Morton – Come Read The Words Forbidden

September 22, 2011 in Reviews by Arno Callens

Morton
Come Read The Words Forbidden
2011

The evidence can no longer be ignored: an Eastern European power metal surge is coming and we’d all best stock up on Dragonland and Lost Horizon before they overtake us all. This year Chronology and Wisdom already raised the flag for Hungary and now Morton has come to hoist the banners of Ukraine.  Safe to say music as we know it will never be the same again. Max “Morton” Pasechnik is a renowned sound-producer (or at least his website claims he is) who put his own band together under his last name. No offense, but can I just say this is becoming an increasingly annoying trend? What happened to Steeldragon and Firehammer, people? Anyway, uninspired band name or not, Morton proves to be a powerhouse on the other side of the studio glass as well, because this is a smashing debut the likes of which we do not see too often anymore from western Europe.

“Come Read The Words Forbidden” features four songs from last year’s EP “Grimoire” and nine new ones. Unlike Thaurorod’s debut there isn’t a major difference in quality between the two releases, and ‘oldies’ have no problem keeping up with ‘newbies’. I’d even give some of the previously existing material an edge. “Oblivion” is the kind of song whose lyrics you’ll want to memorize as quickly as possible because humming is just not going to cut it in the shower. The rapturous “Werewolf Hunt” opens with a manic keyboard intro, as if actual lycanthropes were chasing you around the music-playing device of your choosing. ‘You can almost feel the caress of their jaws…,’ singer Morton assures us and I almost really did indeed. “Grimoire” is a softer song of sorts, opting for an unconventional structure and a haunting atmosphere, not unlike Kamelot in their golden days.

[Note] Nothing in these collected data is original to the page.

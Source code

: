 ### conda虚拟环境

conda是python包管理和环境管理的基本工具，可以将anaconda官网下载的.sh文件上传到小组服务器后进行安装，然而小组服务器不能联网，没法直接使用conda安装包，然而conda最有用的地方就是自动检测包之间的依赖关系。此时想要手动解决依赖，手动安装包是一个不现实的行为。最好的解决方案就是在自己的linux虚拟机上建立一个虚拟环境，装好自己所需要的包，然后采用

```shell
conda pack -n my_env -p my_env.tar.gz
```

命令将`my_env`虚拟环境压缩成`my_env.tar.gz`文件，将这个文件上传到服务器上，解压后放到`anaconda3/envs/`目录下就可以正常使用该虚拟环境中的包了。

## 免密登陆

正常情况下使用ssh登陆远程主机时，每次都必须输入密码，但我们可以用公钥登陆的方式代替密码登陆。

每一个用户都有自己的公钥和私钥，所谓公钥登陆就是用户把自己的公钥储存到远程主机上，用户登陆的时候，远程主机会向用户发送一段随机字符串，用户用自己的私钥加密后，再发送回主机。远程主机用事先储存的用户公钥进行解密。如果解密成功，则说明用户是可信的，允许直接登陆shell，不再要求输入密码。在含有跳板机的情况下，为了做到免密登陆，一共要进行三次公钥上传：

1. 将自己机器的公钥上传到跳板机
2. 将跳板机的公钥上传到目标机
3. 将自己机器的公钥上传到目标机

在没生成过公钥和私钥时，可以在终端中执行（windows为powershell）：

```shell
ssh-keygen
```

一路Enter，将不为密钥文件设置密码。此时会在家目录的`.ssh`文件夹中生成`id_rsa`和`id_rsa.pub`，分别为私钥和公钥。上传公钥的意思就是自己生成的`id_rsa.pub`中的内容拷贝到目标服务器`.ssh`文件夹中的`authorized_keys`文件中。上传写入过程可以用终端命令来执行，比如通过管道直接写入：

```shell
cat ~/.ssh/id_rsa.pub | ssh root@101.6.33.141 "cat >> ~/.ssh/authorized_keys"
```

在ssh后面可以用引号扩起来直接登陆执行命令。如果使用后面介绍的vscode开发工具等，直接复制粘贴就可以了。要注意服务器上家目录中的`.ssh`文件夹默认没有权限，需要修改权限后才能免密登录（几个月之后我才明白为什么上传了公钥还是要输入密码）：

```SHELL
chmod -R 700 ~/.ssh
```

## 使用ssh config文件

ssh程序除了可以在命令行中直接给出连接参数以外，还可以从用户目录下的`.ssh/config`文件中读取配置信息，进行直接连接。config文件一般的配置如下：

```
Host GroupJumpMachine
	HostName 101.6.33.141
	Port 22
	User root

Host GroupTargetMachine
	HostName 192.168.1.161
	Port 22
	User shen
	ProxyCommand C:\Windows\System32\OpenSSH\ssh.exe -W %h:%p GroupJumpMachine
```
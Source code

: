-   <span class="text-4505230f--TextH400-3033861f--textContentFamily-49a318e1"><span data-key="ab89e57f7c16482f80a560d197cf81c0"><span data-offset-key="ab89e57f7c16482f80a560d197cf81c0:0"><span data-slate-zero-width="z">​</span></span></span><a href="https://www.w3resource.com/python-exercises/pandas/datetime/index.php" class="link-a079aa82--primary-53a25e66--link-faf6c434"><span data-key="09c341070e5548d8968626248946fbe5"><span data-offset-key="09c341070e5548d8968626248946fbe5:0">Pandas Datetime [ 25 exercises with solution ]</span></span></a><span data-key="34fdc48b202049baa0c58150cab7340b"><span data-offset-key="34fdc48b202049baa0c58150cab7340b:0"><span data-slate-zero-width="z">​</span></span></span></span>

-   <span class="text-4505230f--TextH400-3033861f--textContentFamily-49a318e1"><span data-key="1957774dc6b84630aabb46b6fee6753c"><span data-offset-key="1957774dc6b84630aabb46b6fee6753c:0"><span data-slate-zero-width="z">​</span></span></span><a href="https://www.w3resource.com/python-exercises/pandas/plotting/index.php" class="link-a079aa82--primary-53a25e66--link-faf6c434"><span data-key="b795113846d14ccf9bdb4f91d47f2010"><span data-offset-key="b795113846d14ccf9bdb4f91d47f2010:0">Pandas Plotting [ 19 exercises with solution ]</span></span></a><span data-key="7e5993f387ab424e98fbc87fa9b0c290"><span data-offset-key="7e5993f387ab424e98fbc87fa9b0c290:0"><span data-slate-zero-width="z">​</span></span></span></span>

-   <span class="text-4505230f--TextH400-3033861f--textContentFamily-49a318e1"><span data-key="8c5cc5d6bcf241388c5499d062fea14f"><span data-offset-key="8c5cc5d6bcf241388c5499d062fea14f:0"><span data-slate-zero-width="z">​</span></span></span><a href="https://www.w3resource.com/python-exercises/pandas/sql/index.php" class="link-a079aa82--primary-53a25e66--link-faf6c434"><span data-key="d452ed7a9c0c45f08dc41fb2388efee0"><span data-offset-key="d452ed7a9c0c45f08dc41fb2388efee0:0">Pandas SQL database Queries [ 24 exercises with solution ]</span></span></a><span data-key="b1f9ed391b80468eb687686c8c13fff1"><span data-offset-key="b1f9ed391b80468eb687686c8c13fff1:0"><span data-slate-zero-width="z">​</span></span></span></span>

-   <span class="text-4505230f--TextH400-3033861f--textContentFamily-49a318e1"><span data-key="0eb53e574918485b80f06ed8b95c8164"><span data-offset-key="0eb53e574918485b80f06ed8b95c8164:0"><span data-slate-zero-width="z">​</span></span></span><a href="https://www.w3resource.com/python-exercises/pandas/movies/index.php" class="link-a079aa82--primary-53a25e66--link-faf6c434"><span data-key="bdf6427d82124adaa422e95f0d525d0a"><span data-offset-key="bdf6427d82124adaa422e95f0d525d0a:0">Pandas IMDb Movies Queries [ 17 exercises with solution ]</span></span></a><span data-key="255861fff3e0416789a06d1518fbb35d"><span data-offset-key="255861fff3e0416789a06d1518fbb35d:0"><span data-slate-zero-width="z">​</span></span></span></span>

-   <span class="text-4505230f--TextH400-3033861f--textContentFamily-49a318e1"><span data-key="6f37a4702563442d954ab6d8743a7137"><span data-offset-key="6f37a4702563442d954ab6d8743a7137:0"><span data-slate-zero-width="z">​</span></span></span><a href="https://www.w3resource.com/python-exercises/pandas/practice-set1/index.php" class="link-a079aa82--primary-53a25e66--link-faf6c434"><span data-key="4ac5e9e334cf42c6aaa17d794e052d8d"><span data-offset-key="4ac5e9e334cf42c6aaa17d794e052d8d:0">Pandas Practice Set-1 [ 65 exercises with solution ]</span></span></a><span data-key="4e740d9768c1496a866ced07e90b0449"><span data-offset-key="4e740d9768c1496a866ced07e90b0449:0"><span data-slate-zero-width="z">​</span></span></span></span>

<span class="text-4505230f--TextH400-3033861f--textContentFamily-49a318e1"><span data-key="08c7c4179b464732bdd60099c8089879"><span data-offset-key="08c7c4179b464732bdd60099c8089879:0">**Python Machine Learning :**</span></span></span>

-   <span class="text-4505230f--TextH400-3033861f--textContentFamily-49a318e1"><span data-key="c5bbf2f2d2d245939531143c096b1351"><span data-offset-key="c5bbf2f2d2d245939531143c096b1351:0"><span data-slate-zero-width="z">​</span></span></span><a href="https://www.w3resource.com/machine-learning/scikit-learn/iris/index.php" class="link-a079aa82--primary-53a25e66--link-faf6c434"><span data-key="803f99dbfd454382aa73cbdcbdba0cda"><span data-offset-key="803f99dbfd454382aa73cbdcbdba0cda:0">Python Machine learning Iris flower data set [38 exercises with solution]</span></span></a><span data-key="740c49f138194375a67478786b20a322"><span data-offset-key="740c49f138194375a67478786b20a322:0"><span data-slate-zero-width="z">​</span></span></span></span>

On to the new material.  The album fires on all cylinders from minute one with a triptych of pure power metal pornography. “Calling For The Storm” gives Hammerfall, Silent Force, Gamma Ray (and probably a bunch of other bands) a run for their money, as this is off now the best opener about storms and such in the business. Every power metal band is ancestrally and legally obligated to have at least one song about eagles, and “Eaglemark” easily soars among the greatest skydivers in the genre, like Helloween, Gamma Ray and Stratovarius. And the holy trinity of power metal tropes wouldn’t be complete without some kind of reference to brotherhood, unity in strength, and standing side by side for fighting purposes. “Brotherhood Of Light” is all you want from an uplifting and belligerent song about keeping up your spirits in the face of whatever danger besets your Dungeons & Dragons-character Flungo, the kickboxing gnome.

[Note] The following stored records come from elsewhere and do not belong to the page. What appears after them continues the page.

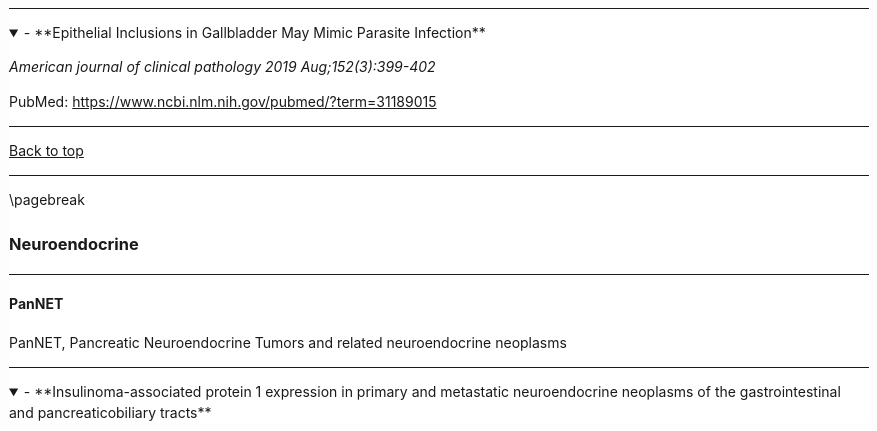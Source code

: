 </details>

---



<details open> <summary>
- **Epithelial Inclusions in Gallbladder May Mimic Parasite Infection**
</summary> 

*American journal of clinical pathology 2019 Aug;152(3):399-402*

PubMed: https://www.ncbi.nlm.nih.gov/pubmed/?term=31189015

<div class='addthis_inline_share_toolbox' data-url='pbpath.org/current-journal-watch/' data-title='See this abstract on #PBPath #JournalWatch : Epithelial Inclusions in Gallbladder May Mimic Parasite Infection PMID: 31189015 '></div>





<script async='' charset='utf-8' src='https://badge.dimensions.ai/badge.js'></script> <span class='__dimensions_badge_embed__' data-doi='10.1093/ajcp/aqz054' data-style='small_circle' data-hide-zero-citations='true' data-legend='always'></span>

<script type='text/javascript' src='https://d1bxh8uas1mnw7.cloudfront.net/assets/embed.js'></script> <span class='altmetric-embed' data-link-target='_blank' data-badge-details='right' data-badge-type='donut' data-doi='10.1093/ajcp/aqz054' data-hide-no-mentions='true'></span>

</details>

---






<a href="#top" target="_self">Back to top</a>

---

\pagebreak


### Neuroendocrine


---

#### PanNET

PanNET, Pancreatic Neuroendocrine Tumors and related neuroendocrine neoplasms





---


<details open> <summary>
- **Insulinoma-associated protein 1 expression in primary and metastatic neuroendocrine neoplasms of the gastrointestinal and pancreaticobiliary tracts**
</summary>
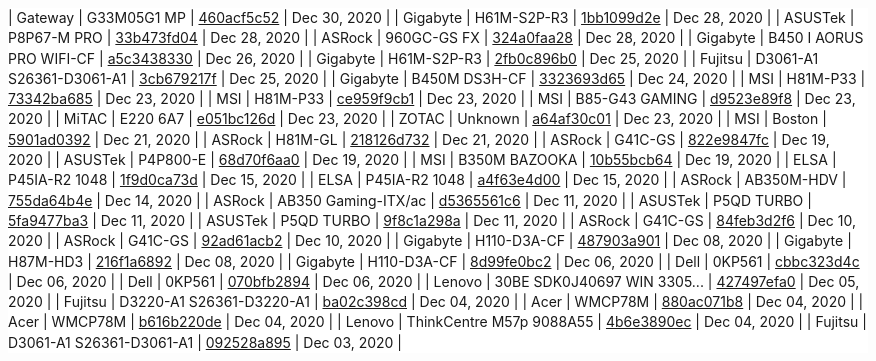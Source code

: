 | Gateway       | G33M05G1 MP                 | [460acf5c52](https://linux-hardware.org/?probe=460acf5c52) | Dec 30, 2020 |
| Gigabyte      | H61M-S2P-R3                 | [1bb1099d2e](https://linux-hardware.org/?probe=1bb1099d2e) | Dec 28, 2020 |
| ASUSTek       | P8P67-M PRO                 | [33b473fd04](https://linux-hardware.org/?probe=33b473fd04) | Dec 28, 2020 |
| ASRock        | 960GC-GS FX                 | [324a0faa28](https://linux-hardware.org/?probe=324a0faa28) | Dec 28, 2020 |
| Gigabyte      | B450 I AORUS PRO WIFI-CF    | [a5c3438330](https://linux-hardware.org/?probe=a5c3438330) | Dec 26, 2020 |
| Gigabyte      | H61M-S2P-R3                 | [2fb0c896b0](https://linux-hardware.org/?probe=2fb0c896b0) | Dec 25, 2020 |
| Fujitsu       | D3061-A1 S26361-D3061-A1    | [3cb679217f](https://linux-hardware.org/?probe=3cb679217f) | Dec 25, 2020 |
| Gigabyte      | B450M DS3H-CF               | [3323693d65](https://linux-hardware.org/?probe=3323693d65) | Dec 24, 2020 |
| MSI           | H81M-P33                    | [73342ba685](https://linux-hardware.org/?probe=73342ba685) | Dec 23, 2020 |
| MSI           | H81M-P33                    | [ce959f9cb1](https://linux-hardware.org/?probe=ce959f9cb1) | Dec 23, 2020 |
| MSI           | B85-G43 GAMING              | [d9523e89f8](https://linux-hardware.org/?probe=d9523e89f8) | Dec 23, 2020 |
| MiTAC         | E220 6A7                    | [e051bc126d](https://linux-hardware.org/?probe=e051bc126d) | Dec 23, 2020 |
| ZOTAC         | Unknown                     | [a64af30c01](https://linux-hardware.org/?probe=a64af30c01) | Dec 23, 2020 |
| MSI           | Boston                      | [5901ad0392](https://linux-hardware.org/?probe=5901ad0392) | Dec 21, 2020 |
| ASRock        | H81M-GL                     | [218126d732](https://linux-hardware.org/?probe=218126d732) | Dec 21, 2020 |
| ASRock        | G41C-GS                     | [822e9847fc](https://linux-hardware.org/?probe=822e9847fc) | Dec 19, 2020 |
| ASUSTek       | P4P800-E                    | [68d70f6aa0](https://linux-hardware.org/?probe=68d70f6aa0) | Dec 19, 2020 |
| MSI           | B350M BAZOOKA               | [10b55bcb64](https://linux-hardware.org/?probe=10b55bcb64) | Dec 19, 2020 |
| ELSA          | P45IA-R2 1048               | [1f9d0ca73d](https://linux-hardware.org/?probe=1f9d0ca73d) | Dec 15, 2020 |
| ELSA          | P45IA-R2 1048               | [a4f63e4d00](https://linux-hardware.org/?probe=a4f63e4d00) | Dec 15, 2020 |
| ASRock        | AB350M-HDV                  | [755da64b4e](https://linux-hardware.org/?probe=755da64b4e) | Dec 14, 2020 |
| ASRock        | AB350 Gaming-ITX/ac         | [d5365561c6](https://linux-hardware.org/?probe=d5365561c6) | Dec 11, 2020 |
| ASUSTek       | P5QD TURBO                  | [5fa9477ba3](https://linux-hardware.org/?probe=5fa9477ba3) | Dec 11, 2020 |
| ASUSTek       | P5QD TURBO                  | [9f8c1a298a](https://linux-hardware.org/?probe=9f8c1a298a) | Dec 11, 2020 |
| ASRock        | G41C-GS                     | [84feb3d2f6](https://linux-hardware.org/?probe=84feb3d2f6) | Dec 10, 2020 |
| ASRock        | G41C-GS                     | [92ad61acb2](https://linux-hardware.org/?probe=92ad61acb2) | Dec 10, 2020 |
| Gigabyte      | H110-D3A-CF                 | [487903a901](https://linux-hardware.org/?probe=487903a901) | Dec 08, 2020 |
| Gigabyte      | H87M-HD3                    | [216f1a6892](https://linux-hardware.org/?probe=216f1a6892) | Dec 08, 2020 |
| Gigabyte      | H110-D3A-CF                 | [8d99fe0bc2](https://linux-hardware.org/?probe=8d99fe0bc2) | Dec 06, 2020 |
| Dell          | 0KP561                      | [cbbc323d4c](https://linux-hardware.org/?probe=cbbc323d4c) | Dec 06, 2020 |
| Dell          | 0KP561                      | [070bfb2894](https://linux-hardware.org/?probe=070bfb2894) | Dec 06, 2020 |
| Lenovo        | 30BE SDK0J40697 WIN 3305... | [427497efa0](https://linux-hardware.org/?probe=427497efa0) | Dec 05, 2020 |
| Fujitsu       | D3220-A1 S26361-D3220-A1    | [ba02c398cd](https://linux-hardware.org/?probe=ba02c398cd) | Dec 04, 2020 |
| Acer          | WMCP78M                     | [880ac071b8](https://linux-hardware.org/?probe=880ac071b8) | Dec 04, 2020 |
| Acer          | WMCP78M                     | [b616b220de](https://linux-hardware.org/?probe=b616b220de) | Dec 04, 2020 |
| Lenovo        | ThinkCentre M57p 9088A55    | [4b6e3890ec](https://linux-hardware.org/?probe=4b6e3890ec) | Dec 04, 2020 |
| Fujitsu       | D3061-A1 S26361-D3061-A1    | [092528a895](https://linux-hardware.org/?probe=092528a895) | Dec 03, 2020 |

Taking a slight plunge into less stellar territory (which they can quite afford after all that yummyness) is the next set of tracks, with “Sleeping King” being an agreeable tune and “We Are The Shades” building up some medieval tension again not unlike Kamelot, who used to have some Renaissance-flair back in the days of “The Fourth Legacy”. Closer “Weeping Bell” again shows off the bands willingness to go the distance and come up with something unfound on the rest of the album. A melancholic and slow dirge with an unforgettable chorus, it closes the album miles away from the glorious pomp of the opener. The diversity on offer is just another one in the plus column, which has taken over the minus column almost entirely at this point.

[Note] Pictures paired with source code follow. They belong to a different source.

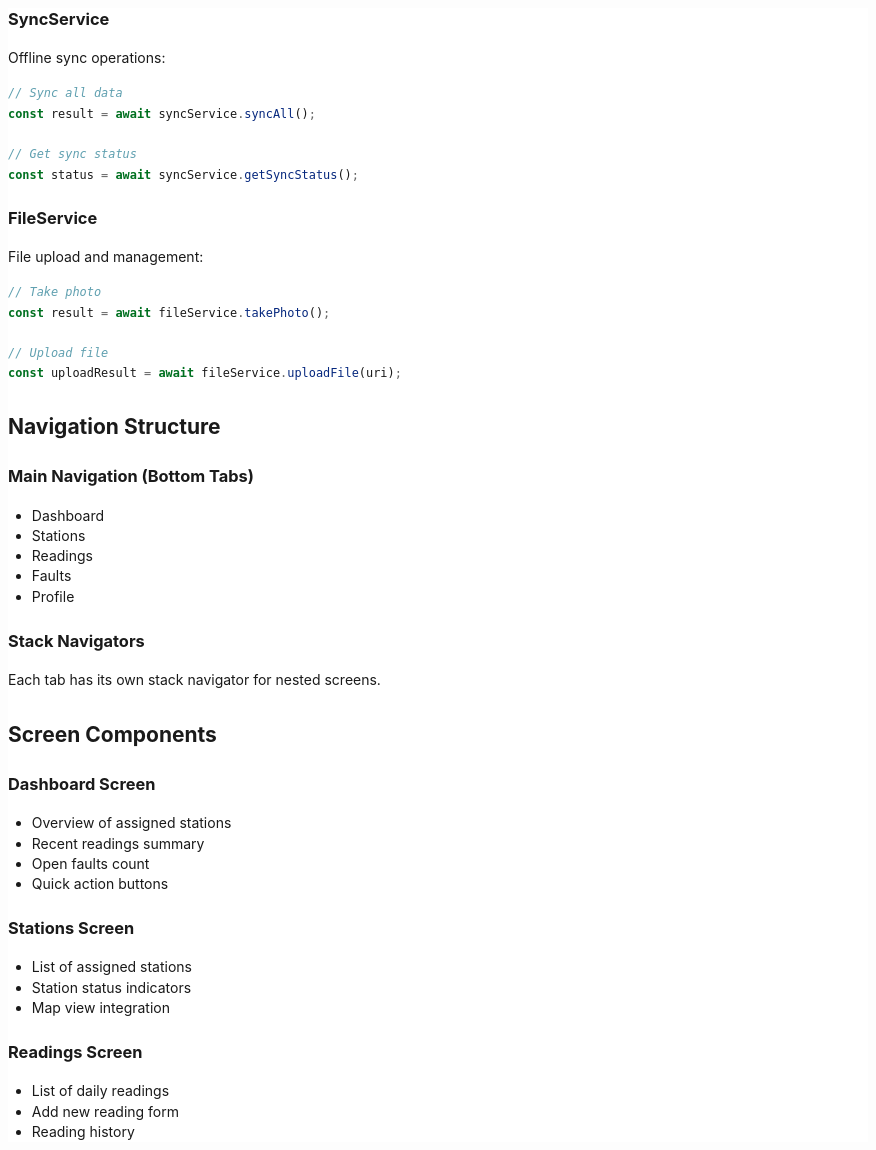 ### SyncService
Offline sync operations:
```typescript
// Sync all data
const result = await syncService.syncAll();

// Get sync status
const status = await syncService.getSyncStatus();
```

### FileService
File upload and management:
```typescript
// Take photo
const result = await fileService.takePhoto();

// Upload file
const uploadResult = await fileService.uploadFile(uri);
```

## Navigation Structure

### Main Navigation (Bottom Tabs)
- Dashboard
- Stations
- Readings
- Faults
- Profile

### Stack Navigators
Each tab has its own stack navigator for nested screens.

## Screen Components

### Dashboard Screen
- Overview of assigned stations
- Recent readings summary
- Open faults count
- Quick action buttons

### Stations Screen
- List of assigned stations
- Station status indicators
- Map view integration

### Readings Screen
- List of daily readings
- Add new reading form
- Reading history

Still this album is not without its flaws, and three to four tracks don’t meet the mark set by their colleagues. Minor filler notwithstanding “Come Read The Words Forbidden” makes up for the occasional dud with daring, varied and above all sparkling power metal, marking Ukraine firmly on the map of countries we now have to reckon with. Whether it’s an intense study of the genre or the fallout of Chernobyl that turned these guys into the power metal powerhouse they are, I dare not say, but Morton is here to stay and we’d better damn get used to it.